Five variables were considered potential predictors of previous participation in PSA screening for our multivariate analysis: men’s age (continuous), main language spoken at home (English versus other), highest educational level attained (up to school certificate versus HSC/ tertiary educated), employment status (full-time versus other) and marital status (living as married versus other). Although our data ascertained current LUTS rather than previous LUTS, we also modelled AUA-SI scores and quality-of-life assessment (delighted/pleased/mostly satisfied versus other) on the assumption that symptoms most commonly remain constant or worsen over time. Data collected from community and patient samples suggest that LUTS severity remains constant over time or worsens in the majority of cases, respectively.19,20
The categorization of men as having ‘mild’, ‘moderate’ or ‘severe’ urinary symptoms is standard for researchers, and is purely descriptive. Continuous scores were used in the analysis, as is standard.14 Hence, a score of 0 essentially denotes an asymptomatic state.
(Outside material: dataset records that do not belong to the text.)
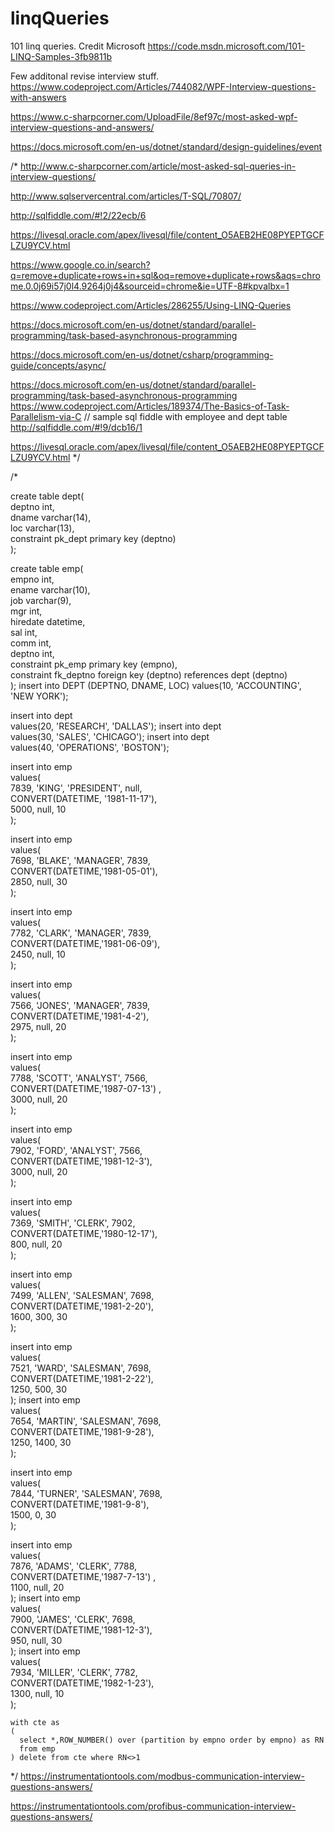 # linqQueries
101 linq queries. Credit Microsoft https://code.msdn.microsoft.com/101-LINQ-Samples-3fb9811b

Few additonal revise interview stuff.
https://www.codeproject.com/Articles/744082/WPF-Interview-questions-with-answers

https://www.c-sharpcorner.com/UploadFile/8ef97c/most-asked-wpf-interview-questions-and-answers/

https://docs.microsoft.com/en-us/dotnet/standard/design-guidelines/event

 /* 
 http://www.c-sharpcorner.com/article/most-asked-sql-queries-in-interview-questions/
 
  http://www.sqlservercentral.com/articles/T-SQL/70807/
 
 http://sqlfiddle.com/#!2/22ecb/6
 
 https://livesql.oracle.com/apex/livesql/file/content_O5AEB2HE08PYEPTGCFLZU9YCV.html
 
 https://www.google.co.in/search?q=remove+duplicate+rows+in+sql&oq=remove+duplicate+rows&aqs=chrome.0.0j69i57j0l4.9264j0j4&sourceid=chrome&ie=UTF-8#kpvalbx=1
 
  https://www.codeproject.com/Articles/286255/Using-LINQ-Queries
 
 https://docs.microsoft.com/en-us/dotnet/standard/parallel-programming/task-based-asynchronous-programming
 
 https://docs.microsoft.com/en-us/dotnet/csharp/programming-guide/concepts/async/
 
 https://docs.microsoft.com/en-us/dotnet/standard/parallel-programming/task-based-asynchronous-programming
https://www.codeproject.com/Articles/189374/The-Basics-of-Task-Parallelism-via-C
// sample sql fiddle with employee and dept table
http://sqlfiddle.com/#!9/dcb16/1

https://livesql.oracle.com/apex/livesql/file/content_O5AEB2HE08PYEPTGCFLZU9YCV.html
  */
  
  /*
  


create table dept(  
  deptno     int,  
  dname      varchar(14),  
  loc        varchar(13),  
  constraint pk_dept primary key (deptno)  
);

create table emp(  
  empno    int,  
  ename    varchar(10),  
  job      varchar(9),  
  mgr      int,  
  hiredate datetime,  
  sal      int,  
  comm     int,  
  deptno   int,  
  constraint pk_emp primary key (empno),  
  constraint fk_deptno foreign key (deptno) references dept (deptno)  
);
insert into DEPT (DEPTNO, DNAME, LOC)
values(10, 'ACCOUNTING', 'NEW YORK');

insert into dept  
values(20, 'RESEARCH', 'DALLAS');
insert into dept  
values(30, 'SALES', 'CHICAGO');
insert into dept  
values(40, 'OPERATIONS', 'BOSTON');

insert into emp  
values(  
 7839, 'KING', 'PRESIDENT', null,  
 CONVERT(DATETIME, '1981-11-17'),  
 5000, null, 10  
);

insert into emp  
values(  
 7698, 'BLAKE', 'MANAGER', 7839,  
 CONVERT(DATETIME,'1981-05-01'),  
 2850, null, 30  
);

insert into emp  
values(  
 7782, 'CLARK', 'MANAGER', 7839,  
 CONVERT(DATETIME,'1981-06-09'),  
 2450, null, 10  
);

insert into emp  
values(  
 7566, 'JONES', 'MANAGER', 7839,  
 CONVERT(DATETIME,'1981-4-2'),  
 2975, null, 20  
);

insert into emp  
values(  
 7788, 'SCOTT', 'ANALYST', 7566,  
 CONVERT(DATETIME,'1987-07-13') ,  
 3000, null, 20  
);

insert into emp  
values(  
 7902, 'FORD', 'ANALYST', 7566,  
 CONVERT(DATETIME,'1981-12-3'),  
 3000, null, 20  
);

insert into emp  
values(  
 7369, 'SMITH', 'CLERK', 7902,  
 CONVERT(DATETIME,'1980-12-17'),  
 800, null, 20  
);

insert into emp  
values(  
 7499, 'ALLEN', 'SALESMAN', 7698,  
 CONVERT(DATETIME,'1981-2-20'),  
 1600, 300, 30  
  );
  
  insert into emp  
values(  
 7521, 'WARD', 'SALESMAN', 7698,  
 CONVERT(DATETIME,'1981-2-22'),  
 1250, 500, 30  
);
insert into emp  
values(  
 7654, 'MARTIN', 'SALESMAN', 7698,  
 CONVERT(DATETIME,'1981-9-28'),  
 1250, 1400, 30  
);

insert into emp  
values(  
 7844, 'TURNER', 'SALESMAN', 7698,  
 CONVERT(DATETIME,'1981-9-8'),  
 1500, 0, 30  
);

insert into emp  
values(  
 7876, 'ADAMS', 'CLERK', 7788,  
 CONVERT(DATETIME,'1987-7-13') ,  
 1100, null, 20  
);
insert into emp  
values(  
 7900, 'JAMES', 'CLERK', 7698,  
 CONVERT(DATETIME,'1981-12-3'),  
 950, null, 30  
);
insert into emp  
values(  
 7934, 'MILLER', 'CLERK', 7782,  
 CONVERT(DATETIME,'1982-1-23'),  
 1300, null, 10  
);

    with cte as
    (
      select *,ROW_NUMBER() over (partition by empno order by empno) as RN
      from emp
    ) delete from cte where RN<>1
  */
https://instrumentationtools.com/modbus-communication-interview-questions-answers/

https://instrumentationtools.com/profibus-communication-interview-questions-answers/
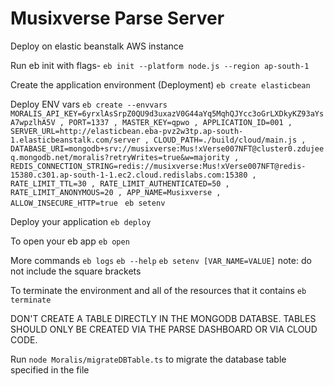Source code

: # Musixverse Parse Server

Deploy on elastic beanstalk AWS instance

Run eb init with flags-
 `eb init --platform node.js --region ap-south-1`

Create the application environment (Deployment)
`eb create elasticbean`

Deploy ENV vars
`eb create --envvars MORALIS_API_KEY=6yrxlAsSrpZ0QU9d3uxazV0G44aYq5MqhQJYcc3oGrLXDkyKZ93aYsA7wpzlhA5V , PORT=1337 , MASTER_KEY=qpwo , APPLICATION_ID=001 , SERVER_URL=http://elasticbean.eba-pvz2w3tp.ap-south-1.elasticbeanstalk.com/server , CLOUD_PATH=./build/cloud/main.js , DATABASE_URI=mongodb+srv://musixverse:Mus!xVerse007NFT@cluster0.zdujeeq.mongodb.net/moralis?retryWrites=true&w=majority , REDIS_CONNECTION_STRING=redis://musixverse:Mus!xVerse007NFT@redis-15380.c301.ap-south-1-1.ec2.cloud.redislabs.com:15380 , RATE_LIMIT_TTL=30 , RATE_LIMIT_AUTHENTICATED=50 , RATE_LIMIT_ANONYMOUS=20 , APP_NAME=Musixverse , ALLOW_INSECURE_HTTP=true `
`eb setenv`

Deploy your application
`eb deploy`

To open your eb app
`eb open`

More commands
`eb logs`
`eb --help`
`eb setenv [VAR_NAME=VALUE]` note: do not include the square brackets

To terminate the environment and all of the resources that it contains
`eb terminate`


DON'T CREATE A TABLE DIRECTLY IN THE MONGODB DATABSE. TABLES SHOULD ONLY BE CREATED VIA THE PARSE DASHBOARD OR VIA CLOUD CODE.

Run `node Moralis/migrateDBTable.ts` to migrate the database table specified in the file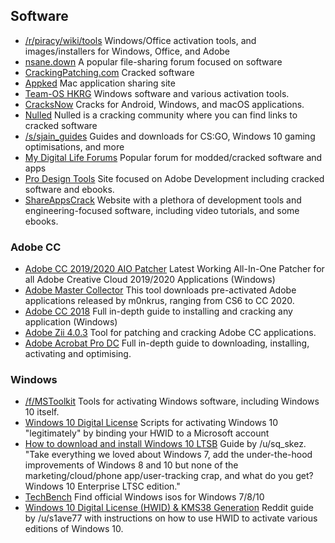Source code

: ## Software

  * [/r/piracy/wiki/tools](https://www.reddit.com/r/piracy/wiki/tools) Windows/Office activation tools, and images/installers for Windows, Office, and Adobe
  * [nsane.down](https://www.nsanedown.com/) A popular file-sharing forum focused on software
  * [CrackingPatching.com](https://crackingpatching.com/) Cracked software
  * [Appked](https://www.macbed.com/) Mac application sharing site
  * [Team-OS HKRG](https://www.teamos-hkrg.com/index.php) Windows software and various activation tools.
  * [CracksNow](https://cracksnow.com/) Cracks for Android, Windows, and macOS applications.
  * [Nulled](https://www.nulled.to/) Nulled is a cracking community where you can find links to cracked software
  * [/s/sjain_guides](https://saidit.net/s/sjain_guides) Guides and downloads for CS:GO, Windows 10 gaming optimisations, and more
  * [My Digital Life Forums](https://forums.mydigitallife.net/) Popular forum for modded/cracked software and apps
  * [Pro Design Tools](https://prodesigntools.com) Site focused on Adobe Development including cracked software and ebooks.
  * [ShareAppsCrack](https://shareappscrack.com/) Website with a plethora of development tools and engineering-focused software, including video tutorials, and some ebooks.

### Adobe CC

  * [Adobe CC 2019/2020 AIO Patcher](https://cracked.to/Thread-Cracked-CRACK-ADOBE-CC-2019-2020-GENP-V2-7) Latest Working All-In-One Patcher for all Adobe Creative Cloud 2019/2020 Applications (Windows)
  * [Adobe Master Collector](https://saidit.net/s/sjain_guides/wiki/downloads#wiki_adobe_master_collector.3A) This tool downloads pre-activated Adobe applications released by m0nkrus, ranging from CS6 to CC 2020.
  * [Adobe CC 2018](https://saidit.net/s/sjain_guides/comments/9oz/adobe_cc_2018_full_indepth_guide_to_installing/) Full in-depth guide to installing and cracking any application (Windows)
  * [Adobe Zii 4.0.3](https://www.reddit.com/r/Piracy/comments/9v7tr6/adobe_zii_403_released_now_includes_incopy/) Tool for patching and cracking Adobe CC applications.
  * [Adobe Acrobat Pro DC](https://saidit.net/s/sjain_guides/comments/9p5/adobe_acrobat_pro_dc_full_indepth_guide_to/) Full in-depth guide to downloading, installing, activating and optimising.

### Windows

  * [/f/MSToolkit](https://raddle.me/f/MSToolkit) Tools for activating Windows software, including Windows 10 itself.
  * [Windows 10 Digital License](https://www.nsaneforums.com/topic/316668-microsoft-activation-scripts/) Scripts for activating Windows 10 "legitimately" by binding your HWID to a Microsoft account
  * [How to download and install Windows 10 LTSB](https://www.reddit.com/r/Piracy/comments/8pfnun/how_to_download_and_install_windows_10_ltsb/) Guide by /u/sq_skez. "Take everything we loved about Windows 7, add the under-the-hood improvements of Windows 8 and 10 but none of the marketing/cloud/phone app/user-tracking crap, and what do you get? Windows 10 Enterprise LTSC edition."
  * [TechBench](https://tb.rg-adguard.net/public.php) Find official Windows isos for Windows 7/8/10
  * [Windows 10 Digital License (HWID) & KMS38 Generation](https://web.archive.org/web/20190114172332/https://www.reddit.com/r/s1ave77_library/comments/9o13fq/windows_10_digital_license_hwid_kms38_generation/) Reddit guide by /u/s1ave77 with instructions on how to use HWID to activate various editions of Windows 10.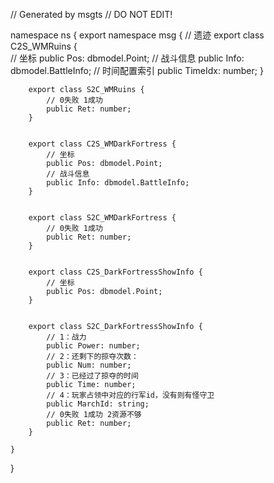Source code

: // Generated by msgts
// DO NOT EDIT!

namespace ns {
	export namespace msg {
		// 遗迹
		export class C2S_WMRuins {	
			// 坐标
			public Pos: dbmodel.Point; 
			// 战斗信息
			public Info: dbmodel.BattleInfo; 
			// 时间配置索引
			public TimeIdx: number; 
		}
		
		
		export class S2C_WMRuins {	
			// 0失败 1成功
			public Ret: number; 
		}
		
		
		export class C2S_WMDarkFortress {	
			// 坐标
			public Pos: dbmodel.Point; 
			// 战斗信息
			public Info: dbmodel.BattleInfo; 
		}
		
		
		export class S2C_WMDarkFortress {	
			// 0失败 1成功
			public Ret: number; 
		}
		
		
		export class C2S_DarkFortressShowInfo {	
			// 坐标
			public Pos: dbmodel.Point; 
		}
		
		
		export class S2C_DarkFortressShowInfo {	
			// 1：战力
			public Power: number; 
			// 2：还剩下的掠夺次数：
			public Num: number; 
			// 3：已经过了掠夺的时间
			public Time: number; 
			// 4：玩家占领中对应的行军id，没有则有怪守卫
			public MarchId: string; 
			// 0失败 1成功 2资源不够
			public Ret: number; 
		}
		
	}
}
GPs’ demographic and practice characteristics were also included in the analysis. In addition, a GP’s propensity to screen using PSA testing and their perceptions of the evidence also were considered as potential predictors.
To provide a valid assessment of the relationship between GP characteristics and patient self-reported participation in PSA screening, we conducted this analysis only for those men who were consulting their regular GP for the ‘index consultation’.
Recall of GP behaviour during the ‘index consultation’.. Predictors of men’s recall of four GP behaviours during the index consultation were also determined, using the same variables outlined above. In addition, whether or not men reported their GP as having discussed and/ or performed cholesterol (blood lipid) testing during the index consultation was also considered a potential predictor. However, we considered only consultations in which cholesterol testing featured for men who did not attend for a ‘men’s health issue’. In this manner, we aimed to minimize the possibility that cholesterol testing was discussed and/or performed as a result of discussions about prostate cancer screening.
Data from all men were included in this analysis irrespective of whether or not they were consulting their regular GP.
Modelling principles and strategy.. Potential predictors associated with all outcomes of interest at the P < 0.25 level were first entered into the models. Continuous variables were modelled as categorical if a non-linear association with the outcome was evident, with categories formed using quartile cut-off ranges.17 To aid the interpretation of findings where patient age emerged as a significant predictor of the outcomes, we present the odds ratio based on every 10 year increase in age. For LUTS, we report the odds ratio comparing men with ‘moderate’ or ‘severe’ LUTS with those who had ‘mild’ symptoms.
Once the baseline model was thus determined, a non-automated backward selection procedure was adopted whereby the least significant term was removed and the analysis repeated until only significant variables remained in the model (P < 0.05).
For the outcomes of men’s previous participation in PSA screening and recall of GP behaviour, we used generalized estimation equations (GEEs) to account for dependencies arising from clustered patient sampling by GP. We specified an exchangeable correlation structure underlying intra-class correlations. GEE analysis allows one simultaneously to assess the significance of covariates at the individual (i.e. male patients) and cluster (i.e. GP) levels. We used PROC GENMOD in SAS (Version 8.0).21
|
Results |
|---|
|
TopAbstractIntroductionMethodsResultsDiscussionReferences |
|---|
Table 1
displays the demographic and practice characteristics of the 60 participating GPs. Age, gender and practice type of our sample were similar to GPs practising elsewhere in Australia and in the state of NSW11 (Table 1).
|
GP self-report of likelihood to discuss PSA testing opportunistically
In response to the hypothetical case scenario of a 58-year-old male patient presenting to the surgery to have his ears syringed, 19 of the 60 GPs (32%) reported they would be ‘highly likely’ to introduce a discussion about PSA. Just under half (n = 26, 43%) said they would be ‘somewhat likely’ to discuss PSA testing, while 14 (23%) said they would not discuss it. One GP did not respond to this question. None of the GP practice or demographic characteristics listed in Table 1
were significantly and independently predictive of GPs’ propensity to discuss PSA screening. GPs in our study were significantly more likely to discuss PSA screening than a national sample surveyed in 1996, however22 [chi-squared (2) = 9.96; P = 0.007].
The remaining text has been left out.